At the annual National Music Publishers Assn. convention Wednesday (June 8), held at the Marriott Hotel in Times Square, NMPA president David Israelite announced that music publishers have reached a settlement on mechanical licenses with two of the three majors, Universal Music Group (UMG) and the Warner Music Group (WMG). Terms of the settlement weren’t disclosed, and the deal still needs to be submitted to the Copyright Royalty Board (which began the rate-setting process on mechanical royalties for songs and albums on Jan. 5).
During the meeting, NMPA president David Israelite announced the agreement. “Five hours ago, we have settled with Universal and Warner for the CRB” rate-setting process, for the period of 2018-2022. He thanked WMG and UMG executives for recognizing that the industry should work together and not fight over slices of the pie.
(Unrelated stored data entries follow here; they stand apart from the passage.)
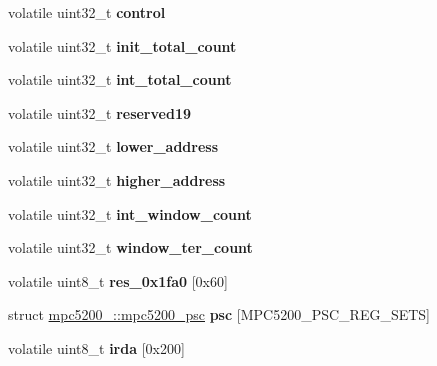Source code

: \begin{DoxyCompactItemize}
\mbox{\label{structmpc5200___a8899f31fcc18fae44d63b1208a6fe269}} 
volatile uint32\+\_\+t {\bfseries control}
\item 
\mbox{\label{structmpc5200___add488797f6a7bd3dec128c0e2d257003}} 
volatile uint32\+\_\+t {\bfseries init\+\_\+total\+\_\+count}
\item 
\mbox{\label{structmpc5200___ab90a029b6148e4d4ceb456db458ce198}} 
volatile uint32\+\_\+t {\bfseries int\+\_\+total\+\_\+count}
\item 
\mbox{\label{structmpc5200___a0156f0aba12afff28f37516e67e6a637}} 
volatile uint32\+\_\+t {\bfseries reserved19}
\item 
\mbox{\label{structmpc5200___ad79e4cb615be9cbe6bbdc395d0d845b5}} 
volatile uint32\+\_\+t {\bfseries lower\+\_\+address}
\item 
\mbox{\label{structmpc5200___a8d3784fafe0698dcc2ff78c6e54915ef}} 
volatile uint32\+\_\+t {\bfseries higher\+\_\+address}
\item 
\mbox{\label{structmpc5200___af8de9eb7fcf8f4970dd46fee29877114}} 
volatile uint32\+\_\+t {\bfseries int\+\_\+window\+\_\+count}
\item 
\mbox{\label{structmpc5200___a575b9804c14a2b3cc99bb2b3a662e72e}} 
volatile uint32\+\_\+t {\bfseries window\+\_\+ter\+\_\+count}
\item 
\mbox{\label{structmpc5200___a06295971cf4443331fff5c1b82b4f678}} 
volatile uint8\+\_\+t {\bfseries res\+\_\+0x1fa0} \mbox{[}0x60\mbox{]}
\item 
\mbox{\label{structmpc5200___afe31cbdb51d65073d09177e43d20f6a8}} 
struct \mbox{\hyperlink{structmpc5200___1_1mpc5200__psc}{mpc5200\+\_\+\+::mpc5200\+\_\+psc}} {\bfseries psc} \mbox{[}M\+P\+C5200\+\_\+\+P\+S\+C\+\_\+\+R\+E\+G\+\_\+\+S\+E\+TS\mbox{]}
\item 
\mbox{\label{structmpc5200___adb98200b499f54299b819737ee6aead1}} 
volatile uint8\+\_\+t {\bfseries irda} \mbox{[}0x200\mbox{]}

\end{DoxyCompactItemize}
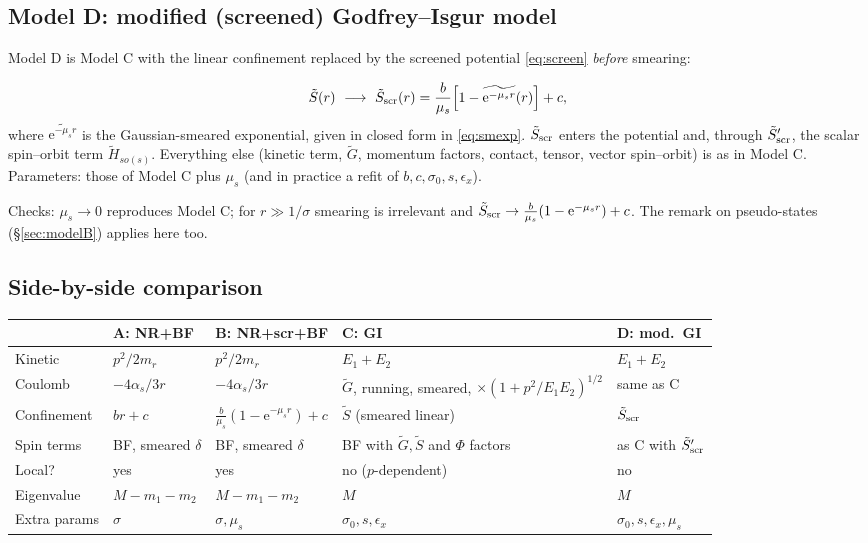 \documentclass[11pt,a4paper]{article}
\numberwithin{equation}{section}
\theoremstyle{definition}
\theoremstyle{plain}
\theoremstyle{remark}
\newenvironment{keyresult}[1][Key result]{\begin{tcolorbox}[keybox,title={\small\bfseries #1},fonttitle=\small,coltitle=white,colbacktitle=MidnightBlue!70]}{\end{tcolorbox}}
\numberwithin{algorithm}{section}
\newcommand{\as}{\alpha_s}
\newcommand{\ee}{\mathrm{e}}
\newcommand{\mr}{m_r}
\newcommand{\mus}{\mu_s}
\begin{document}
\subsection{Model D: modified (screened) Godfrey--Isgur model}\label{sec:modelD}
Model D is Model C with the linear confinement replaced by the screened potential \eqref{eq:screen} \emph{before} smearing:
\begin{keyresult}[Model D]
\begin{equation}
\tilde S(r)\ \longrightarrow\ \tilde S_{\rm scr}(r)=\frac{b}{\mus}\Big[1-\widetilde{\ee^{-\mus r}}(r)\Big]+c,
\end{equation}
where $\widetilde{\ee^{-\mus r}}$ is the Gaussian-smeared exponential, given in closed form in \eqref{eq:smexp}. $\tilde S_{\rm scr}$ enters the potential and, through $\tilde S_{\rm scr}'$, the scalar spin--orbit term $\tilde H_{so(s)}$. Everything else (kinetic term, $\tilde G$, momentum factors, contact, tensor, vector spin--orbit) is as in Model C.
Parameters: those of Model C plus $\mus$ (and in practice a refit of $b,c,\sigma_0,s,\epsilon_x$).
\end{keyresult}
Checks: $\mus\to0$ reproduces Model C; for $r\gg1/\sigma$ smearing is irrelevant and $\tilde S_{\rm scr}\to\frac b{\mus}(1-\ee^{-\mus r})+c$. The remark on pseudo-states (\S\ref{sec:modelB}) applies here too.

\subsection{Side-by-side comparison}
\begin{center}\small
\begin{tabular}{@{}p{2.3cm}p{2.9cm}p{2.9cm}p{3.2cm}p{3.2cm}@{}}
\toprule
 & A: NR+BF & B: NR+scr+BF & C: GI & D: mod.\ GI\\\midrule
Kinetic & $p^2/2\mr$ & $p^2/2\mr$ & $E_1+E_2$ & $E_1+E_2$\\
Coulomb & $-4\as/3r$ & $-4\as/3r$ & $\tilde G$, running, smeared, $\times(1+p^2/E_1E_2)^{1/2}$ & same as C\\
Confinement & $br+c$ & $\frac b{\mus}(1-\ee^{-\mus r})+c$ & $\tilde S$ (smeared linear) & $\tilde S_{\rm scr}$\\
Spin terms & BF, smeared $\delta$ & BF, smeared $\delta$ & BF with $\tilde G,\tilde S$ and $\Phi$ factors & as C with $\tilde S_{\rm scr}'$\\
Local? & yes & yes & no ($p$-dependent) & no\\
Eigenvalue & $M-m_1-m_2$ & $M-m_1-m_2$ & $M$ & $M$\\
Extra params & $\sigma$ & $\sigma,\mus$ & $\sigma_0,s,\epsilon_x$ & $\sigma_0,s,\epsilon_x,\mus$\\\bottomrule
\end{tabular}
\end{center}
\end{document}
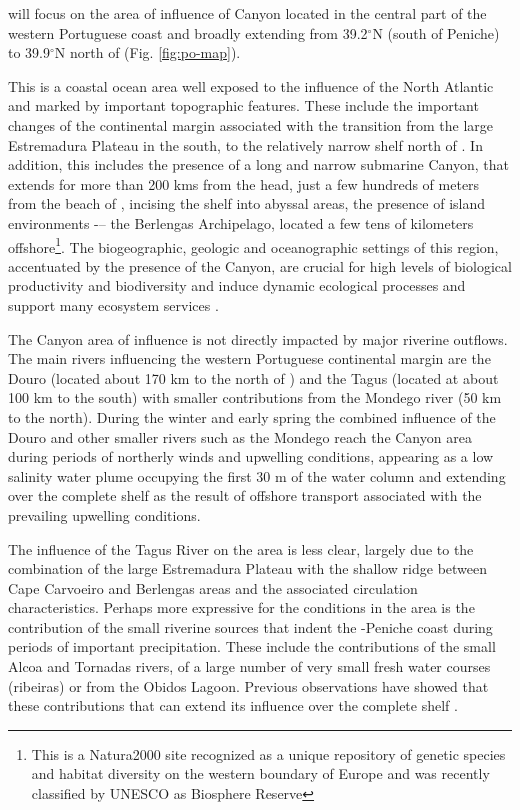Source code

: \proj will focus on the area of influence of \naz Canyon located in
the central part of the western Portuguese coast and broadly extending
from 39.2$^{\circ}$N (south of Peniche) to 39.9$^{\circ}$N north of
\naz (Fig. \ref{fig:po-map}). 

This is a coastal ocean area well exposed to the influence of the
North Atlantic and marked by important topographic features. These
include the important changes of the continental margin associated
with the transition from the large Estremadura Plateau in the south,
to the relatively narrow shelf north of \naze. In addition, this
includes the presence of a long and narrow submarine \naz Canyon, that
extends for more than 200 kms from the head, just a few hundreds of
meters from the beach of \naze, incising the shelf into abyssal areas,
the presence of island environments -– the Berlengas Archipelago,
located a few tens of kilometers offshore\footnote{This is a
  Natura2000 site recognized as a unique repository of genetic species
  and habitat diversity on the western boundary of Europe and was
  recently classified by UNESCO as Biosphere Reserve}. The
biogeographic, geologic and oceanographic settings of this region,
accentuated by the presence of the \naz Canyon, are crucial for high
levels of biological productivity and biodiversity and induce dynamic
ecological processes and support many ecosystem services
.  

The \naz Canyon area of influence is not directly impacted by major
riverine outflows. The main rivers influencing the western Portuguese
continental margin are the Douro (located about 170 km to the north of
\naze) and the Tagus (located at about 100 km to the south) with
smaller contributions from the Mondego river (50 km to the
north). During the winter and early spring the combined influence of
the Douro and other smaller rivers such as the Mondego reach the \naz
Canyon area during periods of northerly winds and upwelling
conditions, appearing as a low salinity water plume occupying the
first 30 m of the water column and extending over the complete shelf
as the result of offshore transport associated with the prevailing
upwelling conditions.

The influence of the Tagus River on the area is less clear, largely
due to the combination of the large Estremadura Plateau with the
shallow ridge between Cape Carvoeiro and Berlengas areas and the
associated circulation characteristics. Perhaps more expressive for
the conditions in the area is the contribution of the small riverine
sources that indent the \naze-Peniche coast during periods of
important precipitation. These include the contributions of the small
Alcoa and Tornadas rivers, of a large number of very small fresh water
courses (ribeiras) or from the Obidos Lagoon. Previous observations
have showed  that these contributions  that can extend its influence
over the complete shelf .

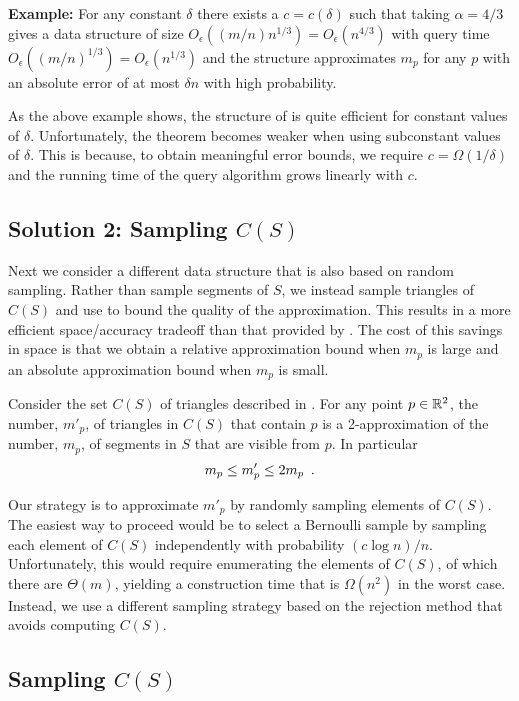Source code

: \documentclass{patmorin}
\newcommand{\Oe}{O_\epsilon}
\begin{document}
\noindent\textbf{Example:} For any constant $\delta$ there exists
a $c=c(\delta)$ such that taking $\alpha = 4/3$ gives a data
structure of size $\Oe((m/n)n^{1/3})=\Oe(n^{4/3})$ with query time
$\Oe((m/n)^{1/3})=\Oe(n^{1/3})$ and the structure approximates $m_p$
for any $p$ with an absolute error of at most $\delta n$ with high
probability.

As the above example shows, the structure of  is quite
efficient for constant values of $\delta$. Unfortunately, the theorem
becomes weaker when using subconstant values of $\delta$.
This is because, to obtain meaningful error bounds, we require 
$c=\Omega(1/\delta)$ and the running time of the query algorithm grows
linearly with $c$.

\subsection{Solution 2: Sampling $C(S)$}

Next we consider a different data structure that is also based on
random sampling. Rather than sample segments of $S$, we instead sample
triangles of $C(S)$ and use  to bound the quality of the
approximation.  This results in a more efficient space/accuracy tradeoff
than that provided by .  The cost of this savings
in space is that we obtain a relative approximation bound when $m_p$
is large and an absolute approximation bound when $m_p$ is small.

Consider the set $C(S)$ of triangles described in .
For any point $p\in\mathbb{R}^2$, the number, $m'_p$, of triangles in $C(S)$ that
contain $p$ is a 2-approximation of the number, $m_p$,  of segments in $S$
that are visible from $p$.  In particular
\begin{equation}
   m_p \le m'_p \le 2m_p \enspace . \eqlabel{mpmp}
\end{equation}

Our strategy is to approximate $m'_p$ by randomly sampling elements of
$C(S)$.  The easiest way to proceed would be to select a Bernoulli sample
by sampling each element of $C(S)$ independently with probability $(c\log
n)/n$.  Unfortunately, this would require enumerating the elements of
$C(S)$, of which there are $\Theta(m)$, yielding a construction time that
is $\Omega(n^2)$ in the worst case.  Instead, we use a different sampling
strategy based on the rejection method that avoids computing $C(S)$.

\subsection{Sampling $C(S)$}
\end{document}
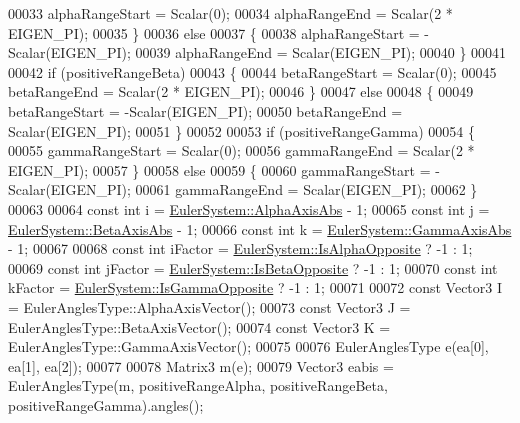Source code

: \begin{DoxyCode}
00033     alphaRangeStart = Scalar(0);
00034     alphaRangeEnd = Scalar(2 * EIGEN\_PI);
00035   \}
00036   \textcolor{keywordflow}{else}
00037   \{
00038     alphaRangeStart = -Scalar(EIGEN\_PI);
00039     alphaRangeEnd = Scalar(EIGEN\_PI);
00040   \}
00041   
00042   \textcolor{keywordflow}{if} (positiveRangeBeta)
00043   \{
00044     betaRangeStart = Scalar(0);
00045     betaRangeEnd = Scalar(2 * EIGEN\_PI);
00046   \}
00047   \textcolor{keywordflow}{else}
00048   \{
00049     betaRangeStart = -Scalar(EIGEN\_PI);
00050     betaRangeEnd = Scalar(EIGEN\_PI);
00051   \}
00052   
00053   \textcolor{keywordflow}{if} (positiveRangeGamma)
00054   \{
00055     gammaRangeStart = Scalar(0);
00056     gammaRangeEnd = Scalar(2 * EIGEN\_PI);
00057   \}
00058   \textcolor{keywordflow}{else}
00059   \{
00060     gammaRangeStart = -Scalar(EIGEN\_PI);
00061     gammaRangeEnd = Scalar(EIGEN\_PI);
00062   \}
00063   
00064   \textcolor{keyword}{const} \textcolor{keywordtype}{int} i = \hyperlink{class_eigen_1_1_euler_system_ab1604e0e8eb9b72fa937236fdb9fd68da54814e9f1958769932e1f1a2047701b8}{EulerSystem::AlphaAxisAbs} - 1;
00065   \textcolor{keyword}{const} \textcolor{keywordtype}{int} j = \hyperlink{class_eigen_1_1_euler_system_ab1604e0e8eb9b72fa937236fdb9fd68daaea3c35e3fd2cab857f0b37feaa80c05}{EulerSystem::BetaAxisAbs} - 1;
00066   \textcolor{keyword}{const} \textcolor{keywordtype}{int} k = \hyperlink{class_eigen_1_1_euler_system_ab1604e0e8eb9b72fa937236fdb9fd68daef2019be264b8fb5dbd4a5ca4f118b29}{EulerSystem::GammaAxisAbs} - 1;
00067   
00068   \textcolor{keyword}{const} \textcolor{keywordtype}{int} iFactor = \hyperlink{class_eigen_1_1_euler_system_ab1604e0e8eb9b72fa937236fdb9fd68daac88718d0bd48e25e3e715af12342de7}{EulerSystem::IsAlphaOpposite} ? -1 : 1;
00069   \textcolor{keyword}{const} \textcolor{keywordtype}{int} jFactor = \hyperlink{class_eigen_1_1_euler_system_ab1604e0e8eb9b72fa937236fdb9fd68da659596aeadc17ade7dff5b8740c04ca8}{EulerSystem::IsBetaOpposite} ? -1 : 1;
00070   \textcolor{keyword}{const} \textcolor{keywordtype}{int} kFactor = \hyperlink{class_eigen_1_1_euler_system_ab1604e0e8eb9b72fa937236fdb9fd68da6779029ac21bd5102818c8ea8cf6c031}{EulerSystem::IsGammaOpposite} ? -1 : 1;
00071   
00072   \textcolor{keyword}{const} Vector3 I = EulerAnglesType::AlphaAxisVector();
00073   \textcolor{keyword}{const} Vector3 J = EulerAnglesType::BetaAxisVector();
00074   \textcolor{keyword}{const} Vector3 K = EulerAnglesType::GammaAxisVector();
00075   
00076   EulerAnglesType e(ea[0], ea[1], ea[2]);
00077   
00078   Matrix3 m(e);
00079   Vector3 eabis = EulerAnglesType(m, positiveRangeAlpha, positiveRangeBeta, positiveRangeGamma).angles();

\end{DoxyCode}
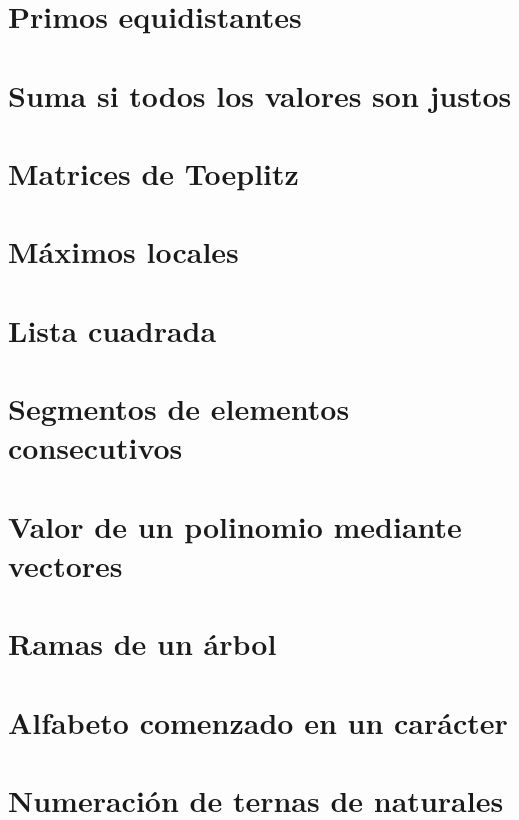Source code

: \documentclass[a4paper,12pt,twoside]{book}
\begin{document}
\chapter{Primos equidistantes}

\chapter{Suma si todos los valores son justos}

\chapter{Matrices de Toeplitz}

\chapter{Máximos locales}

\chapter{Lista cuadrada}

\chapter{Segmentos de elementos consecutivos}

\chapter{Valor de un polinomio mediante vectores}

\chapter{Ramas de un árbol}


\chapter{Alfabeto comenzado en un carácter}

\chapter{Numeración de ternas de naturales}
\end{document}
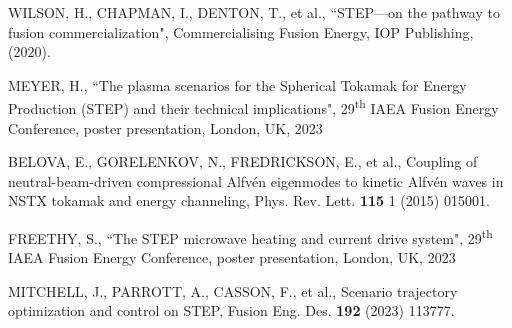 \documentclass[10pt, a4paper, twoside]{article}
\begin{document}
\fontsize{9}{12}\selectfont
\setlength{\parskip}{0pt}
\begin{thebibliography}{9}

    WILSON, H., CHAPMAN, I., DENTON, T., et al., 
    ``STEP---on the pathway to fusion commercialization", 
    Commercialising Fusion Energy, 
    IOP Publishing, 
    (2020).

    MEYER, H.,
    ``The plasma scenarios for the Spherical Tokamak for Energy Production (STEP) and their technical implications",
    29\textsuperscript{th} IAEA Fusion Energy Conference,
    poster presentation, 
    London, UK, 
    2023

    BELOVA, E., GORELENKOV, N., FREDRICKSON, E., et al., 
    Coupling of neutral-beam-driven compressional Alfv\'en eigenmodes to kinetic Alfv\'en waves in NSTX tokamak and energy channeling, 
    Phys. Rev. Lett. 
    \textbf{115} 1 
    (2015) 
    015001.

    FREETHY, S.,
    ``The STEP microwave heating and current drive system",
    29\textsuperscript{th} IAEA Fusion Energy Conference,
    poster presentation, 
    London, UK, 
    2023

    MITCHELL, J., PARROTT, A., CASSON, F., et al.,
    Scenario trajectory optimization and control on STEP,
    Fusion Eng. Des.
    \textbf{192} 
    (2023) 
    113777.



\end{thebibliography}
\end{document}
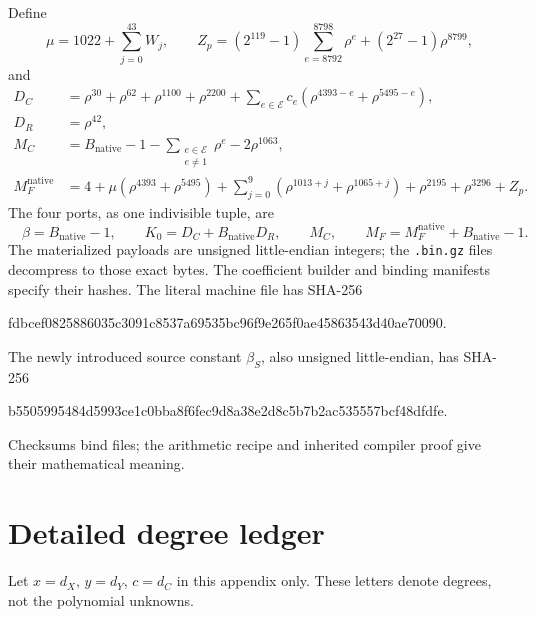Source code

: \documentclass[11pt]{article}
\newcommand{\file}[1]{\nolinkurl{#1}}
\theoremstyle{definition}
\theoremstyle{remark}
\numberwithin{equation}{section}
\begin{document}
Define
\[
 \mu=1022+\sum_{j=0}^{43}W_j,\qquad
 Z_p=(2^{119}-1)\sum_{e=8792}^{8798}\rho^e
                       +(2^{27}-1)\rho^{8799},
\]
and
\begin{align*}
 D_C&=\rho^{30}+\rho^{62}+\rho^{1100}+\rho^{2200}
       +\sum_{e\in\mathcal E}c_e
                    (\rho^{4393-e}+\rho^{5495-e}),\\
 D_R&=\rho^{42},\\
 M_C&=B_{\mathrm{native}}-1
       -\sum_{\substack{e\in\mathcal E\\e\ne1}}\rho^e
       -2\rho^{1063},\\
 M_F^{\mathrm{native}}
    &=4+\mu(\rho^{4393}+\rho^{5495})
       +\sum_{j=0}^{9}(\rho^{1013+j}+\rho^{1065+j})
       +\rho^{2195}+\rho^{3296}+Z_p.
\end{align*}
The four ports, as one indivisible tuple, are
\[
 \boxed{\quad
 \beta=B_{\mathrm{native}}-1,\qquad
 K_0=D_C+B_{\mathrm{native}}D_R,\qquad
 M_C,\qquad
 M_F=M_F^{\mathrm{native}}+B_{\mathrm{native}}-1.
 \quad}
\]
The materialized payloads are unsigned little-endian integers;
the \file{.bin.gz} files decompress to those exact bytes.
The coefficient builder and binding manifests specify their hashes.
The literal machine file has SHA-256
\begin{center}\small\ttfamily
fdbcef0825886035c3091c8537a69535bc96f9e265f0ae45863543d40ae70090.
\end{center}
The newly introduced source constant \(\beta_S\), also unsigned
little-endian, has SHA-256
\begin{center}\small\ttfamily
b5505995484d5993ce1c0bba8f6fec9d8a38e2d8c5b7b2ac535557bcf48dfdfe.
\end{center}
Checksums bind files; the arithmetic recipe and inherited compiler proof
give their mathematical meaning.

\section{Detailed degree ledger}
\label{app:degree}

Let \(x=d_X\), \(y=d_Y\), \(c=d_C\) in this appendix only. These letters
denote degrees, not the polynomial unknowns.
\end{document}
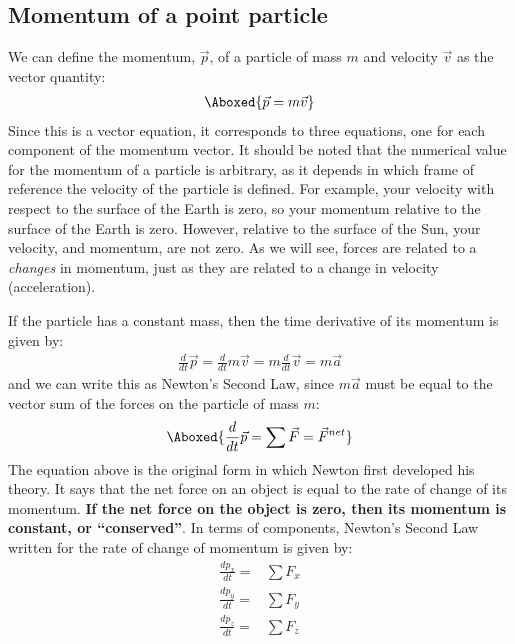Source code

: \subsection{Momentum of a point particle}
We can define the momentum, $\vec p$, of a particle of mass $m$ and velocity $\vec v$ as the vector quantity:
\begin{align}
\Aboxed{\vec p = m\vec v}
\end{align}
Since this is a vector equation, it corresponds to three equations, one for each component of the momentum vector. It should be noted that the numerical value for the momentum of a particle is arbitrary, as it depends in which frame of reference the velocity of the particle is defined. For example, your velocity with respect to the surface of the Earth is zero, so your momentum relative to the surface of the Earth is zero. However, relative to the surface of the Sun, your velocity, and momentum, are not zero. As we will see, forces are related to a \textit{changes} in momentum, just as they are related to a change in velocity (acceleration). 

If the particle has a constant mass, then the time derivative of its momentum is given by:
\begin{align*}
\frac{d}{dt}\vec p = \frac{d}{dt}m\vec v = m\frac{d}{dt}\vec v=m\vec a
\end{align*}
and we can write this as Newton's Second Law, since $m\vec a$ must be equal to the vector sum of the forces on the particle of mass $m$:
\begin{align}
\Aboxed{\frac{d}{dt}\vec p = \sum \vec F = \vec F^{net}}
\end{align}
The equation above is the original form in which Newton first developed his theory. It says that the net force on an object is equal to the rate of change of its momentum. \textbf{If the net force on the object is zero, then its momentum is constant, or ``conserved''}. In terms of components, Newton's Second Law written for the rate of change of momentum is given by:
\begin{align*}
\frac{dp_x}{dt} =& \sum F_x\\
\frac{dp_y}{dt} =& \sum F_y\\
\frac{dp_z}{dt} =& \sum F_z
\end{align*}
Sources tell Billboard it will keep mechanical rates flat for track downloads and CDs and that the mechanical rate, if approved by the CRB, would remain at the current rate of 9.1 cents per song; and 24 cents for ringtones….
In another part of the settlement, the two majors have agreed to sit out the rate-setting process for streaming services, which means that publishers will be left to contend with digital services in front of the CRB’s judges, sources say. Independent label groups, chiefly A2IM and Merlin, have also chosen to sit out the rate setting proceedings, according to one source.
Sources argue that Sony is sitting out the settlement because it is worried that if the publishers are successful in pushing a higher mechanical rate through CRB litigation, it could impact the rates services are willing to pay the labels in direct licensing deals.